When Shangal came to know of this, he followed them, and soon caught up with them. When he rebuked them for their unfaithfulness, Behram revealed his identity as the king of Iran, which pacified Shangal. After giving promises to be friends and supporting each other, the two kings went to their respective kingdoms.
Behram was welcomed by his sons Yazdezerd and Narseh, his ministers and the Iranian people. He assured his subjects of impartial justice and asked them to approach him fearlessly whenever they needed his help. He then visited the Adar Gushasp fire temple and did a lot of charity to priests and poor people.
Now with his daughter married in Iran, Shangal decided to visit Behram, to see the workings of the great and powerful king as well as to meet his daughter. He sought permission from Behram who readily sent him an invitation.
Shangal set off for Iran with his army, lots of gifts, and 7 ally kings from Kabul, Hind, Sindh, Sandal, Jandal, Kashmir and Multan. However he did not inform the king of China about his visit. When Shangal neared Iran, Behram went with his army to receive them. Both of them met warmly and then Behram brought Shangal and his retinue to the palace, where a sumptuous feast was organized.
There was a very emotional meeting between Shangal and his daughter Sapinud, where both cried their hearts out. He gave her the gifts that he had brought for her. Shangal was highly impressed with her magnificent palace, ivory throne and lavish lifestyle, which was much superior to her native place.

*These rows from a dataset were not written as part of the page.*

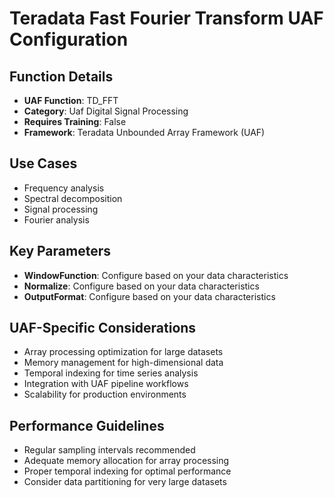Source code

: # Teradata Fast Fourier Transform UAF Configuration

## Function Details
- **UAF Function**: TD_FFT
- **Category**: Uaf Digital Signal Processing
- **Requires Training**: False
- **Framework**: Teradata Unbounded Array Framework (UAF)

## Use Cases
- Frequency analysis
- Spectral decomposition
- Signal processing
- Fourier analysis

## Key Parameters
- **WindowFunction**: Configure based on your data characteristics
- **Normalize**: Configure based on your data characteristics
- **OutputFormat**: Configure based on your data characteristics

## UAF-Specific Considerations
- Array processing optimization for large datasets
- Memory management for high-dimensional data
- Temporal indexing for time series analysis
- Integration with UAF pipeline workflows
- Scalability for production environments

## Performance Guidelines
- Regular sampling intervals recommended
- Adequate memory allocation for array processing
- Proper temporal indexing for optimal performance
- Consider data partitioning for very large datasets
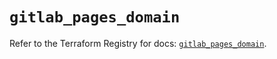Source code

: # `gitlab_pages_domain`

Refer to the Terraform Registry for docs: [`gitlab_pages_domain`](https://registry.terraform.io/providers/gitlabhq/gitlab/18.0.0/docs/resources/pages_domain).
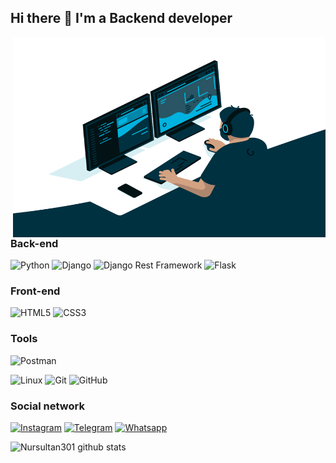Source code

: ## Hi there 👋 I'm a Backend developer

<img align="right" alt="GIF" src="https://github.com/Nursultan301/Nursultan301/blob/main/code.gif?raw=true" width="500" height="320" />

### Back-end

![Python](https://img.shields.io/badge/-Python-2b5b84?style=for-the-badge&logo=Python&logoColor=47C5FB)
![Django](https://img.shields.io/badge/-Django-0C3C26?style=for-the-badge&logo=Django&logoColor=097CDB)
![Django Rest Framework](https://img.shields.io/badge/-DRF-A30000?style=for-the-badge&logo=Django&logoColor=F8C52C)
![Flask](https://img.shields.io/badge/-Flask-090909?style=for-the-badge&logo=Flask&logoColor=F88C00)


### Front-end

![HTML5](https://img.shields.io/badge/-HTML5-%23E44D27?style=for-the-badge&logo=HTML5&logoColor=ffffff)
![CSS3](https://img.shields.io/badge/-CSS3-%231572B6?style=for-the-badge&logo=CSS3&logoColor=css3)


### Tools

![Postman](https://img.shields.io/badge/-Postman-FCA121?style=for-the-badge&logo=Postman&logoColor=postman)

![Linux](https://img.shields.io/badge/-Linux-black?style=for-the-badge&logo=Linux&logoColor=linux)
![Git](https://img.shields.io/badge/-Git-black?style=for-the-badge&logo=Git&logoColor=git)
![GitHub](https://img.shields.io/badge/-GitHub-181717?style=for-the-badge&logo=GitHub&logoColor=github)
### Social network
[![Instagram](https://img.shields.io/badge/-Instagram-090909?style=for-the-badge&logo=instagram&logoColor=B4068E)](https://www.instagram.com/abykeev_nursultan_)
[![Telegram](https://img.shields.io/badge/-Telegram-0088cc?style=for-the-badge&logo=telegram&logoColor=27A0D9)](https://t.me/Nurs936)
[![Whatsapp](https://img.shields.io/badge/-Whatsapp-128c7e?style=for-the-badge&logo=Whatsapp&logoColor=27A0D9)](https://wa.me/996700168660)

![Nursultan301 github stats](https://github-readme-stats.vercel.app/api?username=Nursultan301&show_icons=true&theme=dracula&include_all_commits=true&count_private=true)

Then Shangal and Behram went for a hunt. They returned after almost a month. After some more lavish feasts, Shangal prepared to return to India. Before leaving, he declared that Behram be made the king of Kanouj after him. He handed over his written declaration to his daughter and left for India with loads of gifts from Behram.
In 421 CE, Behram demanded the repatriation of all those Christians who had fled from Persia to Byzantium. The Roman emperor Theodosius II rejected this proposal, which led Behram to declare a war, which was fought from Nisibis to Armenia. However, this war was short lived, and no decisive result was reached on either side.
Then Behram signed a 100 year peace treaty with Theodosius II in 422, allowing freedom of worship to Christians and Zoroastrians on both sides. This treaty brought much needed peace to both the sides.
Astrologers had predicted Behram’s life to be of sixty three years. At the age of forty, Behram asked his ministers to calculate how many years the wealth in his treasury would last. After elaborate calculations he was told that the treasury would last at least for another twenty years. Behram was relieved at this. He declared that henceforth no taxes should be charged either to Iranian or non-Iranian people. Among the many beneficial reforms that he introduced, one was to ensure that all lazy people were made to work. There was happiness all around in his land.
One morning, when Behram did not come out from his room, his son Yazdezerd went to see and was shocked to see the lifeless body of his father on the bed. Behram ruled for 33 years. Historical accounts attribute King Behram’s death to either an accident in which he fell in a quicksand or drowning in a river, his body never being found. Some accounts also maintain that the king was murdered by some priests and nobles and his body disposed off.
However his end, the reign of king Behram will always be remembered as a time of peace and heroism. The kingdom mourned the death of their king for forty days after which his son Yazdezerd II assumed the throne.